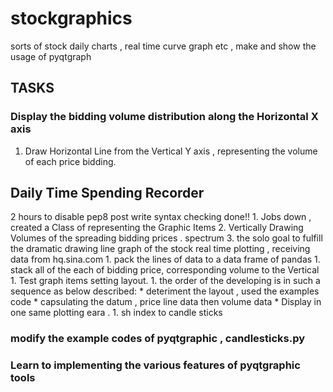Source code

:# stockgraphics
sorts of stock daily charts , real time curve graph etc , make and show the usage of pyqtgraph 


## TASKS

### Display the bidding volume distribution along the Horizontal X axis 
1. Draw Horizontal Line from the Vertical Y axis , representing the volume of 
    each price bidding.


## Daily Time Spending Recorder
 2 hours to disable pep8 post write syntax checking   done!!
    1. Jobs down , created a Class of representing the Graphic Items 
    2. Vertically Drawing Volumes of the spreading bidding prices . spectrum 
    3. the solo goal to fulfill the dramatic drawing line graph of the stock real time 
    plotting , receiving data from hq.sina.com
    1. pack the lines of data to a data frame of pandas
    1. stack all of the each of bidding price, corresponding volume to the Vertical 
    1. Test graph items setting layout.
    1. the order of the developing is in  such a sequence as below described:
        *  deteriment the layout , used the examples code
        *  capsulating the datum , price line data then volume data 
        * Display in one same plotting eara .
    1.  sh index to candle sticks

### modify the example codes of pyqtgraphic , candlesticks.py 
### Learn to implementing the various features of pyqtgraphic tools  
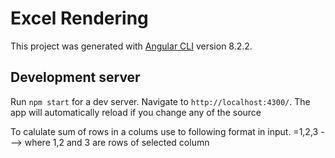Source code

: # Excel Rendering

This project was generated with [Angular CLI](https://github.com/angular/angular-cli) version 8.2.2.

## Development server

Run `npm start` for a dev server. Navigate to `http://localhost:4300/`. The app will automatically reload if you change any of the source 

To calulate sum of rows in a colums use to following format in input.
=1,2,3 
---> where 1,2 and 3 are rows of selected column
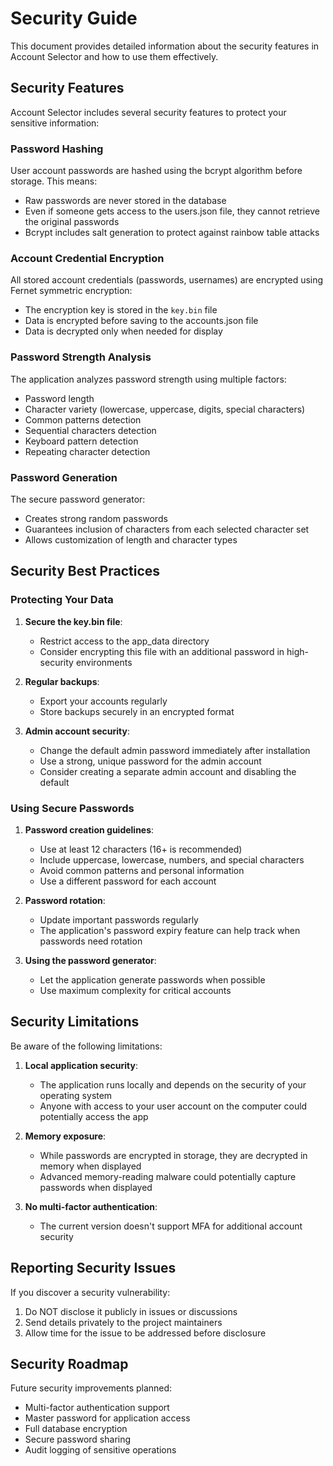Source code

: # Security Guide

This document provides detailed information about the security features in Account Selector and how to use them effectively.

## Security Features

Account Selector includes several security features to protect your sensitive information:

### Password Hashing

User account passwords are hashed using the bcrypt algorithm before storage. This means:
- Raw passwords are never stored in the database
- Even if someone gets access to the users.json file, they cannot retrieve the original passwords
- Bcrypt includes salt generation to protect against rainbow table attacks

### Account Credential Encryption

All stored account credentials (passwords, usernames) are encrypted using Fernet symmetric encryption:
- The encryption key is stored in the `key.bin` file
- Data is encrypted before saving to the accounts.json file
- Data is decrypted only when needed for display

### Password Strength Analysis

The application analyzes password strength using multiple factors:
- Password length
- Character variety (lowercase, uppercase, digits, special characters)
- Common patterns detection
- Sequential characters detection
- Keyboard pattern detection
- Repeating character detection

### Password Generation

The secure password generator:
- Creates strong random passwords
- Guarantees inclusion of characters from each selected character set
- Allows customization of length and character types

## Security Best Practices

### Protecting Your Data

1. **Secure the key.bin file**:
   - Restrict access to the app_data directory
   - Consider encrypting this file with an additional password in high-security environments

2. **Regular backups**:
   - Export your accounts regularly
   - Store backups securely in an encrypted format

3. **Admin account security**:
   - Change the default admin password immediately after installation
   - Use a strong, unique password for the admin account
   - Consider creating a separate admin account and disabling the default

### Using Secure Passwords

1. **Password creation guidelines**:
   - Use at least 12 characters (16+ is recommended)
   - Include uppercase, lowercase, numbers, and special characters
   - Avoid common patterns and personal information
   - Use a different password for each account

2. **Password rotation**:
   - Update important passwords regularly
   - The application's password expiry feature can help track when passwords need rotation

3. **Using the password generator**:
   - Let the application generate passwords when possible
   - Use maximum complexity for critical accounts

## Security Limitations

Be aware of the following limitations:

1. **Local application security**:
   - The application runs locally and depends on the security of your operating system
   - Anyone with access to your user account on the computer could potentially access the app

2. **Memory exposure**:
   - While passwords are encrypted in storage, they are decrypted in memory when displayed
   - Advanced memory-reading malware could potentially capture passwords when displayed

3. **No multi-factor authentication**:
   - The current version doesn't support MFA for additional account security

## Reporting Security Issues

If you discover a security vulnerability:

1. Do NOT disclose it publicly in issues or discussions
2. Send details privately to the project maintainers
3. Allow time for the issue to be addressed before disclosure

## Security Roadmap

Future security improvements planned:
- Multi-factor authentication support
- Master password for application access
- Full database encryption
- Secure password sharing
- Audit logging of sensitive operations 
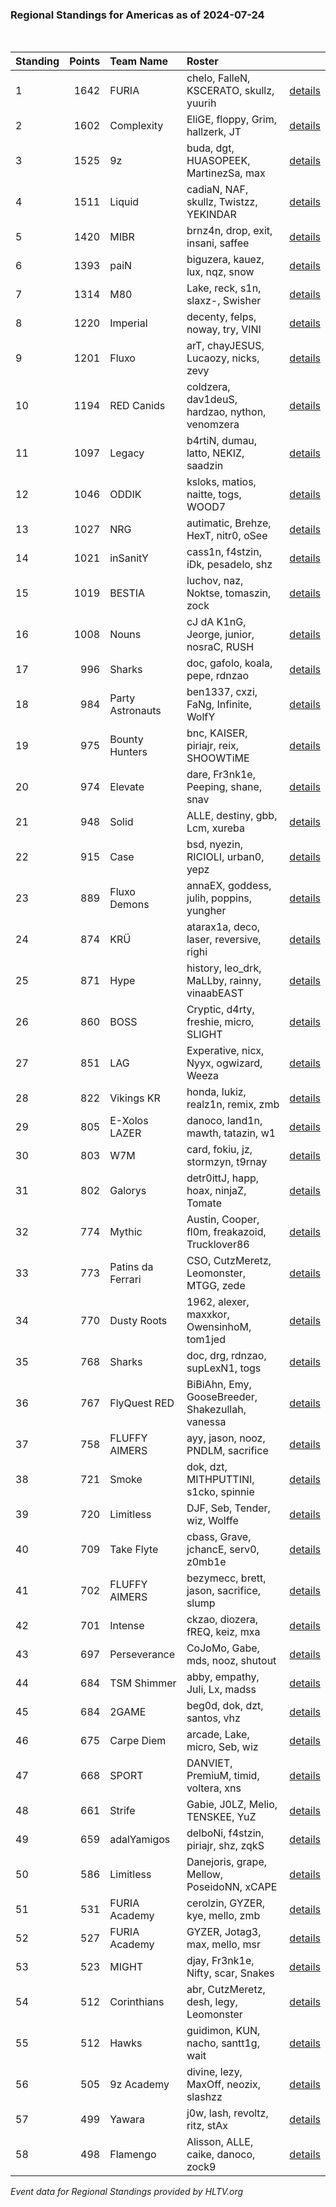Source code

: ### Regional Standings for Americas as of 2024-07-24<br />
<br />

| Standing | Points | Team Name         | Roster                                           |                                                                                        |
| :- | -: | :- | :- | :- |
| 1        |   1642 | FURIA             | chelo, FalleN, KSCERATO, skullz, yuurih          | [details](details/0010--furia--chelo-fallen-kscerato-skullz-yuurih.md)                 |
| 2        |   1602 | Complexity        | EliGE, floppy, Grim, hallzerk, JT                | [details](details/0012--complexity--elige-floppy-grim-hallzerk-jt.md)                  |
| 3        |   1525 | 9z                | buda, dgt, HUASOPEEK, MartinezSa, max            | [details](details/0015--9z--buda-dgt-huasopeek-martinezsa-max.md)                      |
| 4        |   1511 | Liquid            | cadiaN, NAF, skullz, Twistzz, YEKINDAR           | [details](details/0016--liquid--cadian-naf-skullz-twistzz-yekindar.md)                 |
| 5        |   1420 | MIBR              | brnz4n, drop, exit, insani, saffee               | [details](details/0020--mibr--brnz4n-drop-exit-insani-saffee.md)                       |
| 6        |   1393 | paiN              | biguzera, kauez, lux, nqz, snow                  | [details](details/0021--pain--biguzera-kauez-lux-nqz-snow.md)                          |
| 7        |   1314 | M80               | Lake, reck, s1n, slaxz-, Swisher                 | [details](details/0024--m80--lake-reck-s1n-slaxz--swisher.md)                          |
| 8        |   1220 | Imperial          | decenty, felps, noway, try, VINI                 | [details](details/0027--imperial--decenty-felps-noway-try-vini.md)                     |
| 9        |   1201 | Fluxo             | arT, chayJESUS, Lucaozy, nicks, zevy             | [details](details/0030--fluxo--art-chayjesus-lucaozy-nicks-zevy.md)                    |
| 10       |   1194 | RED Canids        | coldzera, dav1deuS, hardzao, nython, venomzera   | [details](details/0031--red_canids--coldzera-dav1deus-hardzao-nython-venomzera.md)     |
| 11       |   1097 | Legacy            | b4rtiN, dumau, latto, NEKIZ, saadzin             | [details](details/0045--legacy--b4rtin-dumau-latto-nekiz-saadzin.md)                   |
| 12       |   1046 | ODDIK             | ksloks, matios, naitte, togs, WOOD7              | [details](details/0054--oddik--ksloks-matios-naitte-togs-wood7.md)                     |
| 13       |   1027 | NRG               | autimatic, Brehze, HexT, nitr0, oSee             | [details](details/0058--nrg--autimatic-brehze-hext-nitr0-osee.md)                      |
| 14       |   1021 | inSanitY          | cass1n, f4stzin, iDk, pesadelo, shz              | [details](details/0059--insanity--cass1n-f4stzin-idk-pesadelo-shz.md)                  |
| 15       |   1019 | BESTIA            | luchov, naz, Noktse, tomaszin, zock              | [details](details/0060--bestia--luchov-naz-noktse-tomaszin-zock.md)                    |
| 16       |   1008 | Nouns             | cJ dA K1nG, Jeorge, junior, nosraC, RUSH         | [details](details/0063--nouns--cj_da_k1ng-jeorge-junior-nosrac-rush.md)                |
| 17       |    996 | Sharks            | doc, gafolo, koala, pepe, rdnzao                 | [details](details/0064--sharks--doc-gafolo-koala-pepe-rdnzao.md)                       |
| 18       |    984 | Party Astronauts  | ben1337, cxzi, FaNg, Infinite, WolfY             | [details](details/0067--party_astronauts--ben1337-cxzi-fang-infinite-wolfy.md)         |
| 19       |    975 | Bounty Hunters    | bnc, KAISER, piriajr, reix, SHOOWTiME            | [details](details/0069--bounty_hunters--bnc-kaiser-piriajr-reix-shoowtime.md)          |
| 20       |    974 | Elevate           | dare, Fr3nk1e, Peeping, shane, snav              | [details](details/0070--elevate--dare-fr3nk1e-peeping-shane-snav.md)                   |
| 21       |    948 | Solid             | ALLE, destiny, gbb, Lcm, xureba                  | [details](details/0078--solid--alle-destiny-gbb-lcm-xureba.md)                         |
| 22       |    915 | Case              | bsd, nyezin, RICIOLI, urban0, yepz               | [details](details/0087--case--bsd-nyezin-ricioli-urban0-yepz.md)                       |
| 23       |    889 | Fluxo Demons      | annaEX, goddess, julih, poppins, yungher         | [details](details/0093--fluxo_demons--annaex-goddess-julih-poppins-yungher.md)         |
| 24       |    874 | KRÜ               | atarax1a, deco, laser, reversive, righi          | [details](details/0098--kr_--atarax1a-deco-laser-reversive-righi.md)                   |
| 25       |    871 | Hype              | history, leo_drk, MaLLby, rainny, vinaabEAST     | [details](details/0101--hype--history-leo_drk-mallby-rainny-vinaabeast.md)             |
| 26       |    860 | BOSS              | Cryptic, d4rty, freshie, micro, SLIGHT           | [details](details/0108--boss--cryptic-d4rty-freshie-micro-slight.md)                   |
| 27       |    851 | LAG               | Experative, nicx, Nyyx, ogwizard, Weeza          | [details](details/0110--lag--experative-nicx-nyyx-ogwizard-weeza.md)                   |
| 28       |    822 | Vikings KR        | honda, lukiz, realz1n, remix, zmb                | [details](details/0116--vikings_kr--honda-lukiz-realz1n-remix-zmb.md)                  |
| 29       |    805 | E-Xolos LAZER     | danoco, land1n, mawth, tatazin, w1               | [details](details/0120--e-xolos_lazer--danoco-land1n-mawth-tatazin-w1.md)              |
| 30       |    803 | W7M               | card, fokiu, jz, stormzyn, t9rnay                | [details](details/0121--w7m--card-fokiu-jz-stormzyn-t9rnay.md)                         |
| 31       |    802 | Galorys           | detr0ittJ, happ, hoax, ninjaZ, Tomate            | [details](details/0122--galorys--detr0ittj-happ-hoax-ninjaz-tomate.md)                 |
| 32       |    774 | Mythic            | Austin, Cooper, fl0m, freakazoid, Trucklover86   | [details](details/0131--mythic--austin-cooper-fl0m-freakazoid-trucklover86.md)         |
| 33       |    773 | Patins da Ferrari | CSO, CutzMeretz, Leomonster, MTGG, zede          | [details](details/0132--patins_da_ferrari--cso-cutzmeretz-leomonster-mtgg-zede.md)     |
| 34       |    770 | Dusty Roots       | 1962, alexer, maxxkor, OwensinhoM, tom1jed       | [details](details/0133--dusty_roots--1962-alexer-maxxkor-owensinhom-tom1jed.md)        |
| 35       |    768 | Sharks            | doc, drg, rdnzao, supLexN1, togs                 | [details](details/0134--sharks--doc-drg-rdnzao-suplexn1-togs.md)                       |
| 36       |    767 | FlyQuest RED      | BiBiAhn, Emy, GooseBreeder, Shakezullah, vanessa | [details](details/0135--flyquest_red--bibiahn-emy-goosebreeder-shakezullah-vanessa.md) |
| 37       |    758 | FLUFFY AIMERS     | ayy, jason, nooz, PNDLM, sacrifice               | [details](details/0137--fluffy_aimers--ayy-jason-nooz-pndlm-sacrifice.md)              |
| 38       |    721 | Smoke             | dok, dzt, MITHPUTTINI, s1cko, spinnie            | [details](details/0147--smoke--dok-dzt-mithputtini-s1cko-spinnie.md)                   |
| 39       |    720 | Limitless         | DJF, Seb, Tender, wiz, Wolffe                    | [details](details/0148--limitless--djf-seb-tender-wiz-wolffe.md)                       |
| 40       |    709 | Take Flyte        | cbass, Grave, jchancE, serv0, z0mb1e             | [details](details/0149--take_flyte--cbass-grave-jchance-serv0-z0mb1e.md)               |
| 41       |    702 | FLUFFY AIMERS     | bezymecc, brett, jason, sacrifice, slump         | [details](details/0152--fluffy_aimers--bezymecc-brett-jason-sacrifice-slump.md)        |
| 42       |    701 | Intense           | ckzao, diozera, fREQ, keiz, mxa                  | [details](details/0154--intense--ckzao-diozera-freq-keiz-mxa.md)                       |
| 43       |    697 | Perseverance      | CoJoMo, Gabe, mds, nooz, shutout                 | [details](details/0157--perseverance--cojomo-gabe-mds-nooz-shutout.md)                 |
| 44       |    684 | TSM Shimmer       | abby, empathy, Juli, Lx, madss                   | [details](details/0161--tsm_shimmer--abby-empathy-juli-lx-madss.md)                    |
| 45       |    684 | 2GAME             | beg0d, dok, dzt, santos, vhz                     | [details](details/0162--2game--beg0d-dok-dzt-santos-vhz.md)                            |
| 46       |    675 | Carpe Diem        | arcade, Lake, micro, Seb, wiz                    | [details](details/0165--carpe_diem--arcade-lake-micro-seb-wiz.md)                      |
| 47       |    668 | SPORT             | DANVIET, PremiuM, timid, voltera, xns            | [details](details/0169--sport--danviet-premium-timid-voltera-xns.md)                   |
| 48       |    661 | Strife            | Gabie, J0LZ, Melio, TENSKEE, YuZ                 | [details](details/0170--strife--gabie-j0lz-melio-tenskee-yuz.md)                       |
| 49       |    659 | adalYamigos       | delboNi, f4stzin, piriajr, shz, zqkS             | [details](details/0172--adalyamigos--delboni-f4stzin-piriajr-shz-zqks.md)              |
| 50       |    586 | Limitless         | Danejoris, grape, Mellow, PoseidoNN, xCAPE       | [details](details/0184--limitless--danejoris-grape-mellow-poseidonn-xcape.md)          |
| 51       |    531 | FURIA Academy     | cerolzin, GYZER, kye, mello, zmb                 | [details](details/0190--furia_academy--cerolzin-gyzer-kye-mello-zmb.md)                |
| 52       |    527 | FURIA Academy     | GYZER, Jotag3, max, mello, msr                   | [details](details/0192--furia_academy--gyzer-jotag3-max-mello-msr.md)                  |
| 53       |    523 | MIGHT             | djay, Fr3nk1e, Nifty, scar, Snakes               | [details](details/0194--might--djay-fr3nk1e-nifty-scar-snakes.md)                      |
| 54       |    512 | Corinthians       | abr, CutzMeretz, desh, legy, Leomonster          | [details](details/0195--corinthians--abr-cutzmeretz-desh-legy-leomonster.md)           |
| 55       |    512 | Hawks             | guidimon, KUN, nacho, santt1g, wait              | [details](details/0196--hawks--guidimon-kun-nacho-santt1g-wait.md)                     |
| 56       |    505 | 9z Academy        | divine, lezy, MaxOff, neozix, slashzz            | [details](details/0198--9z_academy--divine-lezy-maxoff-neozix-slashzz.md)              |
| 57       |    499 | Yawara            | j0w, lash, revoltz, ritz, stAx                   | [details](details/0199--yawara--j0w-lash-revoltz-ritz-stax.md)                         |
| 58       |    498 | Flamengo          | Alisson, ALLE, caike, danoco, zock9              | [details](details/0200--flamengo--alisson-alle-caike-danoco-zock9.md)                  |


_Event data for Regional Standings provided by HLTV.org_<br />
* * * * * * *
## Exercise description
Where does the string "Sharks" occur in the material? Copy every line where it does.

## Answer to this exercise
| 17       |    996 | Sharks            | doc, gafolo, koala, pepe, rdnzao                 | [details](details/0064--sharks--doc-gafolo-koala-pepe-rdnzao.md)                       |
| 35       |    768 | Sharks            | doc, drg, rdnzao, supLexN1, togs                 | [details](details/0134--sharks--doc-drg-rdnzao-suplexn1-togs.md)                       |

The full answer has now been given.